_Work instructions_
The task calls for the lines from the start of the entries below through the line with "Symptom-specific Long COVID", given again verbatim, with every picture dropped.

Segment Open

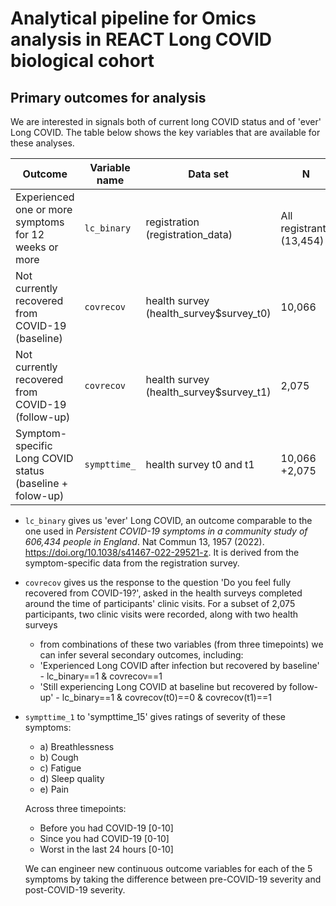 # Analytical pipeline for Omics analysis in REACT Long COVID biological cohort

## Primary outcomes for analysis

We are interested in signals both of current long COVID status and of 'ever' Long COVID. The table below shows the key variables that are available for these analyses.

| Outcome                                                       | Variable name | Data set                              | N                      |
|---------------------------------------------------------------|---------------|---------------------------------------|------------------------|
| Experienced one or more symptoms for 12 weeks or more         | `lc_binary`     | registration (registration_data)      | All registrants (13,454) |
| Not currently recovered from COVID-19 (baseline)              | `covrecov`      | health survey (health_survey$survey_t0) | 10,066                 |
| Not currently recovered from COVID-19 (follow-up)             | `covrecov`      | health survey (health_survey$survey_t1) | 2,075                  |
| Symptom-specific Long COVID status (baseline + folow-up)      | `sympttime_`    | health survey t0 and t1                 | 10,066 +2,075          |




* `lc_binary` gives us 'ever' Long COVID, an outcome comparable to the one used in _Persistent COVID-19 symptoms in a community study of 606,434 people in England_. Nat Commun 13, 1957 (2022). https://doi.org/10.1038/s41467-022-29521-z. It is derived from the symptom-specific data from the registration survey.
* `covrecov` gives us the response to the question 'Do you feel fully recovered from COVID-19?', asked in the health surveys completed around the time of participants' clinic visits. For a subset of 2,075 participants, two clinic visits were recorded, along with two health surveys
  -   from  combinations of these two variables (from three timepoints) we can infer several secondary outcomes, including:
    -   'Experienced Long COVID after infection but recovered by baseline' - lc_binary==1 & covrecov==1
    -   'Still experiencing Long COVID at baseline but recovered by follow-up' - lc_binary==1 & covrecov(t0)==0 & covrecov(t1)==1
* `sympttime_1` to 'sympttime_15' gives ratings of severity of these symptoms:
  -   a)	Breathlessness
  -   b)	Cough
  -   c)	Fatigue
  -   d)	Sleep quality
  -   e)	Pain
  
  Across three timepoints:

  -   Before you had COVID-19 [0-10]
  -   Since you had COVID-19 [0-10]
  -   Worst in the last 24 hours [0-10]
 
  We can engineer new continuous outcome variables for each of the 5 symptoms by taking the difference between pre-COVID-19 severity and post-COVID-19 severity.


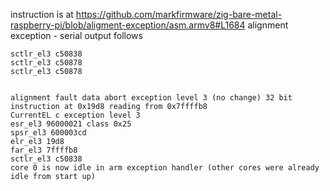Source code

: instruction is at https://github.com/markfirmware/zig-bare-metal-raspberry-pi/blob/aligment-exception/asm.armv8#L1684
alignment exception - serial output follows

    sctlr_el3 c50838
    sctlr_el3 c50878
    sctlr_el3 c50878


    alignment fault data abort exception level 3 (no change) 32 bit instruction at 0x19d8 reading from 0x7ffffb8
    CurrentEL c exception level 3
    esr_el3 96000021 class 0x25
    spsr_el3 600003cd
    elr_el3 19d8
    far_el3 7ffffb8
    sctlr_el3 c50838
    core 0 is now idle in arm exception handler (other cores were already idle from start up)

Segment Closed

_Answer below_
 # Analytical pipeline for Omics analysis in REACT Long COVID biological cohort

## Primary outcomes for analysis

We are interested in signals both of current long COVID status and of 'ever' Long COVID. The table below shows the key variables that are available for these analyses.

| Outcome                                                       | Variable name | Data set                              | N                      |
|---------------------------------------------------------------|---------------|---------------------------------------|------------------------|
| Experienced one or more symptoms for 12 weeks or more         | `lc_binary`     | registration (registration_data)      | All registrants (13,454) |
| Not currently recovered from COVID-19 (baseline)              | `covrecov`      | health survey (health_survey$survey_t0) | 10,066                 |
| Not currently recovered from COVID-19 (follow-up)             | `covrecov`      | health survey (health_survey$survey_t1) | 2,075                  |
| Symptom-specific Long COVID status (baseline + folow-up)      | `sympttime_`    | health survey t0 and t1                 | 10,066 +2,075          |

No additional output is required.